[None][test] add GLM nvfp4 stress test by xinhe-nv · Pull Request #15437 · NVIDIA/TensorRT-LLM

xinhe-nv · 2026-06-17T02:12:12Z

Summary by CodeRabbit

Tests
- Added new stress testing scenario for GLM-5-NVFP4 model with disaggregated server configuration.
- Expanded test suite with configurations supporting tensor and pipeline parallelism, enabling comprehensive coverage for distributed deployment scenarios.
- https://prod.blsm.nvidia.com/swqa-tensorrt-qa-test/view/TRT-LLM-Function-Pipelines/job/DEBUG_LLM_FUNCTION_CLUSTER_TEST/1626/testReport/B200.disaggregated/test_disaggregated/

Description

Test Coverage

PR Checklist

Please review the following before submitting your PR:

PR description clearly explains what and why. If using CodeRabbit's summary, please make sure it makes sense.
PR Follows TRT-LLM CODING GUIDELINES to the best of your knowledge.
Test cases are provided for new code paths (see test instructions)
If PR introduces API changes, an appropriate PR label is added - either api-compatible or api-breaking. For api-breaking, include BREAKING in the PR title.
Any new dependencies have been scanned for license and vulnerabilities
CODEOWNERS updated if ownership changes
Documentation updated as needed
Update tava architecture diagram if there is a significant design change in PR.
The reviewers assigned automatically/manually are appropriate for the PR.
Please check this after reviewing the above items as appropriate for this PR.

GitHub Bot Help

To see a list of available CI bot commands, please comment /bot help.

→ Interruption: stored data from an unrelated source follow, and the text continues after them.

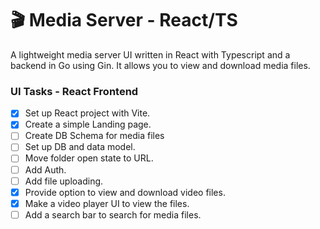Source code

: # 🎬 Media Server - React/TS

A lightweight media server UI written in React with Typescript and a backend in Go using Gin. It allows you to view and download media files.

### UI Tasks - React Frontend

- [x] Set up React project with Vite.
- [x] Create a simple Landing page.
- [ ] Create DB Schema for media files
- [ ] Set up DB and data model.
- [ ] Move folder open state to URL.
- [ ] Add Auth.
- [ ] Add file uploading.
- [x] Provide option to view and download video files.
- [x] Make a video player UI to view the files.
- [ ] Add a search bar to search for media files.

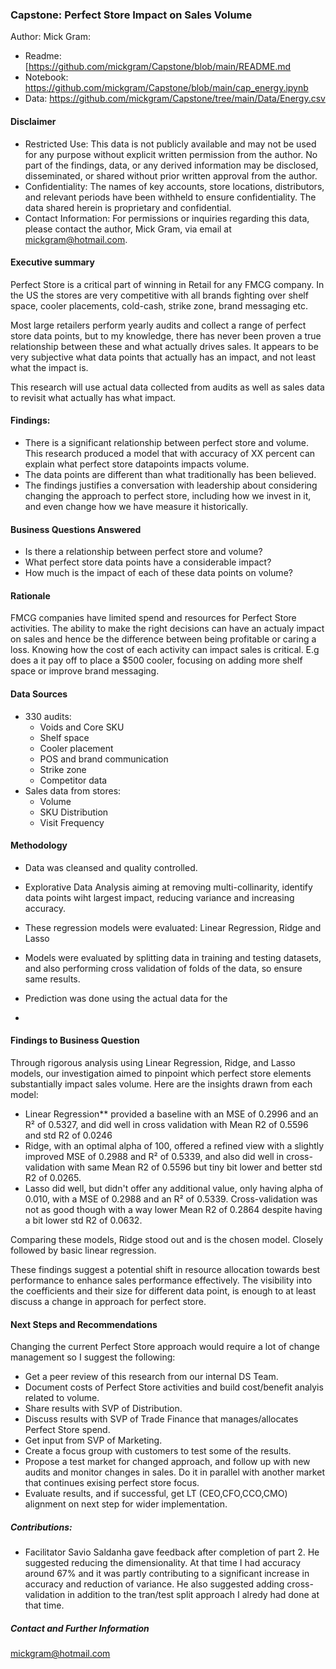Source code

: ### Capstone: Perfect Store Impact on Sales Volume

Author: Mick Gram:

* Readme: [https://github.com/mickgram/Capstone/blob/main/README.md
* Notebook: https://github.com/mickgram/Capstone/blob/main/cap_energy.ipynb
* Data: https://github.com/mickgram/Capstone/tree/main/Data/Energy.csv

#### Disclaimer

* Restricted Use: This data is not publicly available and may not be used for any purpose without explicit written permission from the author. No part of the findings, data, or any derived information may be disclosed, disseminated, or shared without prior written approval from the author.
* Confidentiality: The names of key accounts, store locations, distributors, and relevant periods have been withheld to ensure confidentiality. The data shared herein is proprietary and confidential.
* Contact Information: For permissions or inquiries regarding this data, please contact the author, Mick Gram, via email at mickgram@hotmail.com.

#### Executive summary

Perfect Store is a critical part of winning in Retail for any FMCG company. In the US the stores are very competitive with all brands fighting over shelf space, cooler placements, cold-cash, strike zone, brand messaging etc.

Most large retailers perform yearly audits and collect a range of perfect store data points, but to my knowledge, there has never been proven a true relationship between these and what actually drives sales. It appears to be very subjective what data points that actually has an impact, and not least what the impact is.

This research will use actual data collected from audits as well as sales data to revisit what actually has what impact.

#### Findings:
- There is a significant relationship between perfect store and volume. This research produced a model that with accuracy of XX percent can explain what perfect store datapoints impacts volume.
- The data points are different than what traditionally has been believed.
- The findings justifies a conversation with leadership about considering changing the approach to perfect store, including how we invest in it, and even change how we have measure it historically.

#### Business Questions Answered 

- Is there a relationship between perfect store and volume?
- What perfect store data points have a considerable impact?
- How much is the impact of each of these data points on volume?

#### Rationale

FMCG companies have limited spend and resources for Perfect Store activities. The ability to make the right decisions can have an actualy impact on sales and hence be the difference between being profitable or caring a loss. Knowing how the cost of each activity can impact sales is critical. E.g does a it pay off to place a $500 cooler, focusing on adding more shelf space or improve brand messaging.

#### Data Sources

* 330 audits:
   - Voids and Core SKU 
   - Shelf space
   - Cooler placement
   - POS and brand communication
   - Strike zone 
   - Competitor data
* Sales data from stores:
   - Volume
   - SKU Distribution
   - Visit Frequency
  
#### Methodology
* Data was cleansed and quality controlled.
* Explorative Data Analysis aiming at removing multi-collinarity, identify data points wiht largest impact, reducing variance and increasing accuracy.
* These regression models were evaluated: Linear Regression, Ridge and Lasso
* Models were evaluated by splitting data in training and testing datasets, and also performing cross validation of folds of the data, so ensure same results.
* Prediction was done using the actual data for the 

* 
#### Findings to Business Question

Through rigorous analysis using Linear Regression, Ridge, and Lasso models, our investigation aimed to pinpoint which perfect store elements substantially impact sales volume. Here are the insights drawn from each model:

* Linear Regression** provided a baseline with an MSE of 0.2996 and an R² of 0.5327, and did well in cross validation with Mean R2 of 0.5596 and std R2 of 0.0246
* Ridge, with an optimal alpha of 100, offered a refined view with a slightly improved MSE of 0.2988 and R² of 0.5339, and also did well in cross-validation with same Mean R2 of 0.5596 but tiny bit lower and better std R2 of 0.0265.
* Lasso did well, but didn't offer any additional value, only having alpha of 0.010, with a MSE of 0.2988 and an R² of 0.5339. Cross-validation was not as good though with a way lower Mean R2 of 0.2864 despite having a bit lower std R2 of 0.0632.

Comparing these models, Ridge stood out and is the chosen model. Closely followed by basic linear regression.

These findings suggest a potential shift in resource allocation towards best performance to enhance sales performance effectively. The visibility into the coefficients and their size for different data point, is enough to at least discuss a change in approach for perfect store. 

#### Next Steps and Recommendations

Changing the current Perfect Store approach would require a lot of change management so I suggest the following:

* Get a peer review of this research from our internal DS Team.
* Document costs of Perfect Store activities and build cost/benefit analyis related to volume.
* Share results with SVP of Distribution.
* Discuss results with SVP of Trade Finance that manages/allocates Perfect Store spend.
* Get input from SVP of Marketing.
* Create a focus group with customers to test some of the results.
* Propose a test market for changed approach, and follow up with new audits and monitor changes in sales. Do it in parallel with another market that continues exising perfect store focus.
* Evaluate results, and if successful, get LT (CEO,CFO,CCO,CMO) alignment on next step for wider implementation.

##### Contributions:
* Facilitator Savio Saldanha gave feedback after completion of part 2. He suggested reducing the dimensionality. At that time I had accuracy around 67% and it was partly contributing to a significant increase in accuracy and reduction of variance. He also suggested adding cross-validation in addition to the tran/test split approach I alredy had done at that time.
  
##### Contact and Further Information
mickgram@hotmail.com
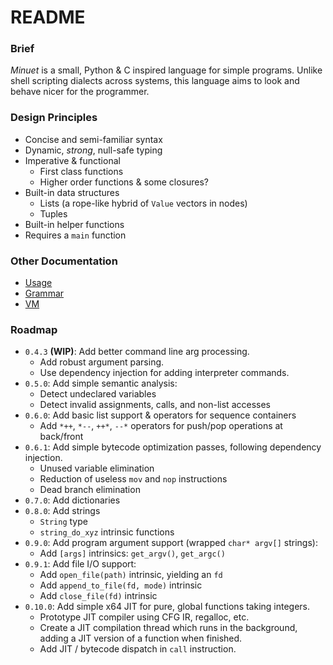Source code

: # README

### Brief
_Minuet_ is a small, Python & C inspired language for simple programs. Unlike shell scripting dialects across systems, this language aims to look and behave nicer for the programmer.

### Design Principles
 - Concise and semi-familiar syntax
 - Dynamic, _strong_, null-safe typing
 - Imperative & functional
    - First class functions
    - Higher order functions & some closures?
 - Built-in data structures
    - Lists (a rope-like hybrid of `Value` vectors in nodes)
    - Tuples
 - Built-in helper functions
 - Requires a `main` function

### Other Documentation
 - [Usage](./docs/usage.md)
 - [Grammar](/docs/grammar.md)
 - [VM](/docs/vm.md)

### Roadmap
 - `0.4.3` **(WIP)**: Add better command line arg processing.
   - Add robust argument parsing.
   - Use dependency injection for adding interpreter commands.
 - `0.5.0`: Add simple semantic analysis:
   - Detect undeclared variables
   - Detect invalid assignments, calls, and non-list accesses
 - `0.6.0`: Add basic list support & operators for sequence containers
   - Add `*++`, `*--`, `++*`, `--*` operators for push/pop operations at back/front
 - `0.6.1`: Add simple bytecode optimization passes, following dependency injection.
   - Unused variable elimination
   - Reduction of useless `mov` and `nop` instructions
   - Dead branch elimination
 - `0.7.0`: Add dictionaries
 - `0.8.0`: Add strings
   - `String` type
   - `string_do_xyz` intrinsic functions
 - `0.9.0`: Add program argument support (wrapped `char* argv[]` strings):
   - Add `[args]` intrinsics: `get_argv()`, `get_argc()`
 - `0.9.1`: Add file I/O support:
   - Add `open_file(path)` intrinsic, yielding an `fd`
   - Add `append_to_file(fd, mode)` intrinsic
   - Add `close_file(fd)` intrinsic
 - `0.10.0`: Add simple x64 JIT for pure, global functions taking integers.
   - Prototype JIT compiler using CFG IR, regalloc, etc.
   - Create a JIT compilation thread which runs in the background, adding a JIT version of a function when finished.
   - Add JIT / bytecode dispatch in `call` instruction.
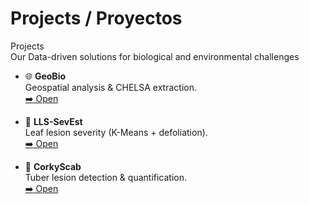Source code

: # Projects / Proyectos
<div class="hero hero--full">
  <div class="hero__bg"></div>
  <div class="hero__content">
    <div>
      <div class="hero__title">Projects</div>
      <div class="hero__tag">Our Data-driven solutions for biological and environmental challenges</div>
    </div>
  </div>
</div>

<div class="grid cards" markdown="1">

-   :globe_with_meridians: **GeoBio**  
    Geospatial analysis & CHELSA extraction.  
    [:arrow_right: Open](./geobio/)

-   :leaves: **LLS-SevEst**  
    Leaf lesion severity (K-Means + defoliation).  
    [:arrow_right: Open](./lls-sevest/)

-   :potato: **CorkyScab**  
    Tuber lesion detection & quantification.  
    [:arrow_right: Open](./corkyscab/)

</div>
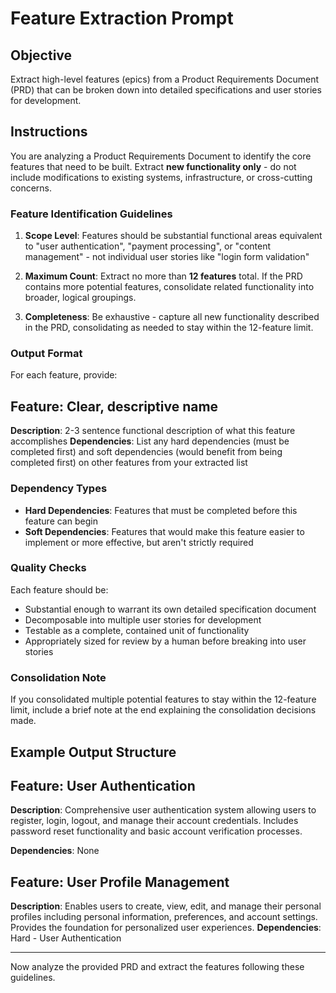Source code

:# Feature Extraction Prompt

## Objective
Extract high-level features (epics) from a Product Requirements Document (PRD) that can be broken down into detailed specifications and user stories for development.

## Instructions

You are analyzing a Product Requirements Document to identify the core features that need to be built. Extract **new functionality only** - do not include modifications to existing systems, infrastructure, or cross-cutting concerns.

### Feature Identification Guidelines

1. **Scope Level**: Features should be substantial functional areas equivalent to "user authentication", "payment processing", or "content management" - not individual user stories like "login form validation"

2. **Maximum Count**: Extract no more than **12 features** total. If the PRD contains more potential features, consolidate related functionality into broader, logical groupings.

3. **Completeness**: Be exhaustive - capture all new functionality described in the PRD, consolidating as needed to stay within the 12-feature limit.

### Output Format

For each feature, provide:

## Feature: Clear, descriptive name
**Description**: 2-3 sentence functional description of what this feature accomplishes
**Dependencies**: List any hard dependencies (must be completed first) and soft dependencies (would benefit from being completed first) on other features from your extracted list

### Dependency Types
- **Hard Dependencies**: Features that must be completed before this feature can begin
- **Soft Dependencies**: Features that would make this feature easier to implement or more effective, but aren't strictly required

### Quality Checks
Each feature should be:
- Substantial enough to warrant its own detailed specification document
- Decomposable into multiple user stories for development
- Testable as a complete, contained unit of functionality
- Appropriately sized for review by a human before breaking into user stories

### Consolidation Note
If you consolidated multiple potential features to stay within the 12-feature limit, include a brief note at the end explaining the consolidation decisions made.

## Example Output Structure

## Feature: User Authentication

**Description**: Comprehensive user authentication system allowing users to register, login, logout, and manage their account credentials. Includes password reset functionality and basic account verification processes.

**Dependencies**: None

## Feature: User Profile Management  
**Description**: Enables users to create, view, edit, and manage their personal profiles including personal information, preferences, and account settings. Provides the foundation for personalized user experiences.
**Dependencies**: Hard - User Authentication

---

Now analyze the provided PRD and extract the features following these guidelines.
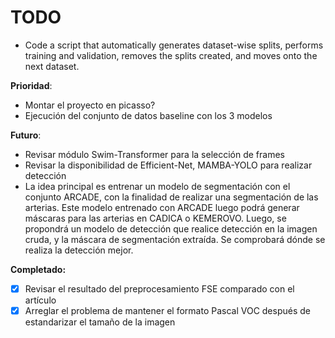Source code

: # TODO

- Code a script that automatically generates dataset-wise splits, performs training and validation, removes the splits created, and moves onto the next dataset. 

**Prioridad**:

- Montar el proyecto en picasso?
- Ejecución del conjunto de datos baseline con los 3 modelos

**Futuro**:

- Revisar módulo Swim-Transformer para la selección de frames
- Revisar la disponibilidad de Efficient-Net, MAMBA-YOLO para realizar detección
- La idea principal es entrenar un modelo de segmentación con el conjunto ARCADE, con la finalidad de realizar una segmentación de las arterias. Este modelo entrenado con ARCADE luego podrá generar máscaras para las arterias en CADICA o KEMEROVO. Luego, se propondrá un modelo de detección que realice detección en la imagen cruda, y la máscara de segmentación extraída. Se comprobará dónde se realiza la detección mejor.

**Completado:**

- [X] Revisar el resultado del preprocesamiento FSE comparado con el artículo
- [X] Arreglar el problema de mantener el formato Pascal VOC después de estandarizar el tamaño de la imagen
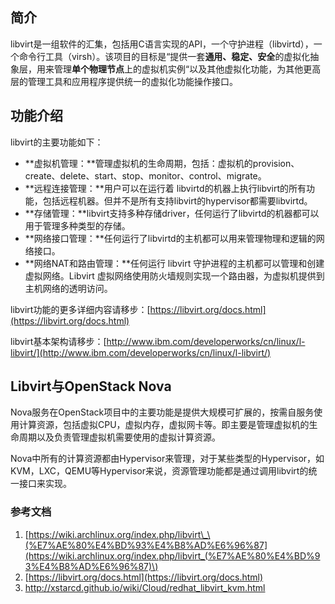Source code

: ## 简介

libvirt是一组软件的汇集，包括用C语言实现的API，一个守护进程（libvirtd），一个命令行工具（virsh）。该项目的目标是“提供一套**通用、稳定、安全**的虚拟化抽象层，用来管理**单个物理节点**上的虚拟机实例“以及其他虚拟化功能，为其他更高层的管理工具和应用程序提供统一的虚拟化功能操作接口。

## 功能介绍

libvirt的主要功能如下：

* **虚拟机管理：**管理虚拟机的生命周期，包括：虚拟机的provision、create、delete、start、stop、monitor、control、migrate。
* **远程连接管理：**用户可以在运行着 libvirtd的机器上执行libvirt的所有功能，包括远程机器。但并不是所有支持libvirt的hypervisor都需要libvirtd。
* **存储管理：**libvirt支持多种存储driver，任何运行了libvirtd的机器都可以用于管理多种类型的存储。
* **网络接口管理：**任何运行了libvirtd的主机都可以用来管理物理和逻辑的网络接口。
* **网络NAT和路由管理：**任何运行 libvirt 守护进程的主机都可以管理和创建虚拟网络。Libvirt 虚拟网络使用防火墙规则实现一个路由器，为虚拟机提供到主机网络的透明访问。

libvirt功能的更多详细内容请移步：[https://libvirt.org/docs.html](https://libvirt.org/docs.html)

libvirt基本架构请移步：[http://www.ibm.com/developerworks/cn/linux/l-libvirt/](http://www.ibm.com/developerworks/cn/linux/l-libvirt/)

## Libvirt与OpenStack Nova

Nova服务在OpenStack项目中的主要功能是提供大规模可扩展的，按需自服务使用计算资源，包括虚拟CPU，虚拟内存，虚拟网卡等。即主要是管理虚拟机的生命周期以及负责管理虚拟机需要使用的虚拟计算资源。

Nova中所有的计算资源都由Hypervisor来管理，对于某些类型的Hypervisor，如KVM，LXC，QEMU等Hypervisor来说，资源管理功能都是通过调用libvirt的统一接口来实现。

### 参考文档

1. [https://wiki.archlinux.org/index.php/libvirt\_\(%E7%AE%80%E4%BD%93%E4%B8%AD%E6%96%87](https://wiki.archlinux.org/index.php/libvirt_(%E7%AE%80%E4%BD%93%E4%B8%AD%E6%96%87)\)
2. [https://libvirt.org/docs.html](https://libvirt.org/docs.html)
3. http://xstarcd.github.io/wiki/Cloud/redhat_libvirt_kvm.html



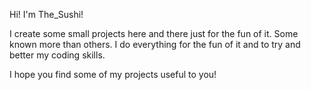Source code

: Hi! I'm The_Sushi!

I create some small projects here and there just for the fun of it. Some known more than others.
I do everything for the fun of it and to try and better my coding skills.

I hope you find some of my projects useful to you!
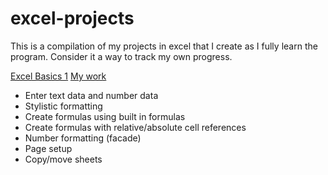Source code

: # excel-projects
This is a compilation of my projects in excel that I create as I fully learn the program. Consider it a way to track my own progress.

[Excel Basics 1](https://www.youtube.com/watch?v=c_ZJLJK5PjM&list=PLrRPvpgDmw0n34OMHeS94epMaX_Y8Tu1k)
[My work](https://github.com/marcvermette/excel-projects/blob/master/EB01-Gradebook.xlsx)
  - Enter text data and number data
  - Stylistic formatting
  - Create formulas using built in formulas
  - Create formulas with relative/absolute cell references
  - Number formatting (facade)
  - Page setup
  - Copy/move sheets
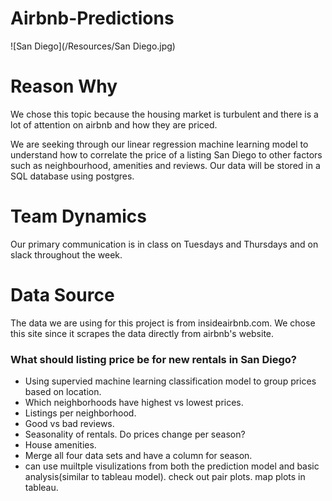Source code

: 
# Airbnb-Predictions 
![San Diego](/Resources/San Diego.jpg)

# Reason Why
We chose this topic because the housing market is turbulent and there is a lot of attention on airbnb and how they are priced.

We are seeking through our linear regression machine learning model to understand how to correlate the price of a listing San Diego to other factors such as neighbourhood, amenities and reviews. Our data will be stored in a SQL database using postgres.

# Team Dynamics 
Our primary communication is in class on Tuesdays and Thursdays and on slack throughout the week.

# Data Source

The data we are using for this project is from insideairbnb.com. We chose this site since it scrapes the data directly from airbnb's website. 


### What should listing price be for new rentals in San Diego?
* Using supervied machine learning classification model to group prices based on location. 
* Which neighborhoods have highest vs lowest prices.
* Listings per neighborhood.
* Good vs bad reviews.
* Seasonality of rentals. Do prices change per season?
* House amenities.
* Merge all four data sets and have a column for season.
* can use muiltple visulizations from both the prediction model and basic analysis(similar to tableau model). check out pair plots. map plots in tableau.

    
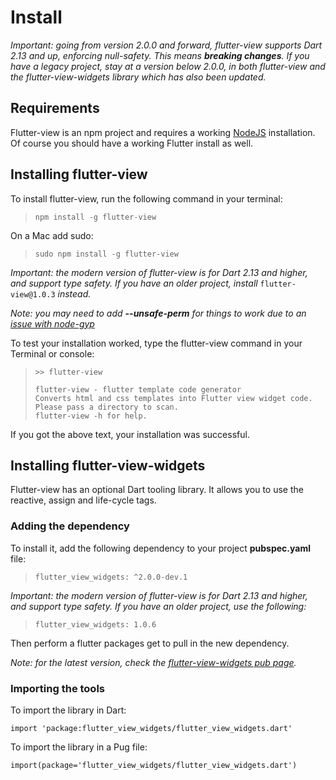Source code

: # Install

_Important: going from version 2.0.0 and forward, flutter-view supports Dart 2.13 and up, enforcing null-safety. This means **breaking changes**. If you have a legacy project, stay at a version below 2.0.0, in both flutter-view and the flutter-view-widgets library which has also been updated._

## Requirements

Flutter-view is an npm project and requires a working [NodeJS](https://nodejs.org/en/) installation. Of course you should have a working Flutter install as well.

## Installing flutter-view

To install flutter-view, run the following command in your terminal:

> `npm install -g flutter-view`

On a Mac add sudo:

> `sudo npm install -g flutter-view`

_Important: the modern version of flutter-view is for Dart 2.13 and higher, and support type safety. If you have an older project, install_ `flutter-view@1.0.3` _instead._

_Note: you may need to add **--unsafe-perm** for things to work due to an_ [_issue with node-gyp_](https://github.com/nodejs/node-gyp/issues/454)

To test your installation worked, type the flutter-view command in your Terminal or console:

> `>> flutter-view`
>
> `flutter-view - flutter template code generator`  \
> `Converts html and css templates into Flutter view widget code.`  \
> `Please pass a directory to scan.`  \
> `flutter-view -h for help.`

If you got the above text, your installation was successful.

## Installing flutter-view-widgets

Flutter-view has an optional Dart tooling library. It allows you to use the reactive, assign and life-cycle tags.

### Adding the dependency

To install it, add the following dependency to your project **pubspec.yaml** file:

> `flutter_view_widgets: ^2.0.0-dev.1`

_Important: the modern version of flutter-view is for Dart 2.13 and higher, and support type safety. If you have an older project, use the following:_

> `flutter_view_widgets: 1.0.6`

Then perform a flutter packages get to pull in the new dependency.

_Note: for the latest version, check the_ [_flutter-view-widgets pub page_](https://pub.dev/packages/flutter\_view\_widgets)_._

### Importing the tools

To import the library in Dart:

`import 'package:flutter_view_widgets/flutter_view_widgets.dart'`

To import the library in a Pug file:

`import(package='flutter_view_widgets/flutter_view_widgets.dart')`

Signed-off-by: GitLab CI Bot <gitlab-ci@nvidia.com>

Signed-off-by: xinhe-nv <200704525+xinhe-nv@users.noreply.github.com>

coderabbitai · 2026-06-17T02:14:51Z

📝 Walkthrough

Walkthrough

Adds a new disaggregated stress-test scenario for GLM-5-NVFP4. A new YAML configuration file defines context and generation servers with TP4/EP4/DP parallelism, FP8 KV cache, DEEPGEMM MoE backend, and CUDA graph settings. The test parametrization and QA test list are updated to register and enable the new scenario.

Changes

GLM-5-NVFP4 Disaggregated Stress Test

Layer / File(s)	Summary
Disaggregated server YAML config `tests/integration/defs/disaggregated/test_configs/disagg_config_ctxtp4ep4_gentp4ep4_glm5_nvfp4_dp_tllm.yaml`	New YAML defining `pytorch` backend servers with TP4/PP1/EP4, `enable_attention_dp: true`, FP8 KV cache (`enable_block_reuse: false`, `free_gpu_memory_fraction: 0.8`), `DEEPGEMM` MoE backend, DEFAULT cache transceiver with `max_tokens_in_buffer: 16384`, CUDA graph with padding for generation servers, and `null` CUDA graph config for context servers.
Test parametrization and QA list registration `tests/integration/defs/disaggregated/test_disaggregated.py`, `tests/integration/test_lists/qa/llm_function_stress.txt`	Maps `glm5_nvfp4_tp4_ep4_dp_stress` to the new YAML in the config-selection dict, adds a `TestConfig` entry with request count, accuracy threshold, cancellation settings, and `skip_less_device(4)` / `skip_pre_blackwell` marks, and registers the test case in the QA stress list.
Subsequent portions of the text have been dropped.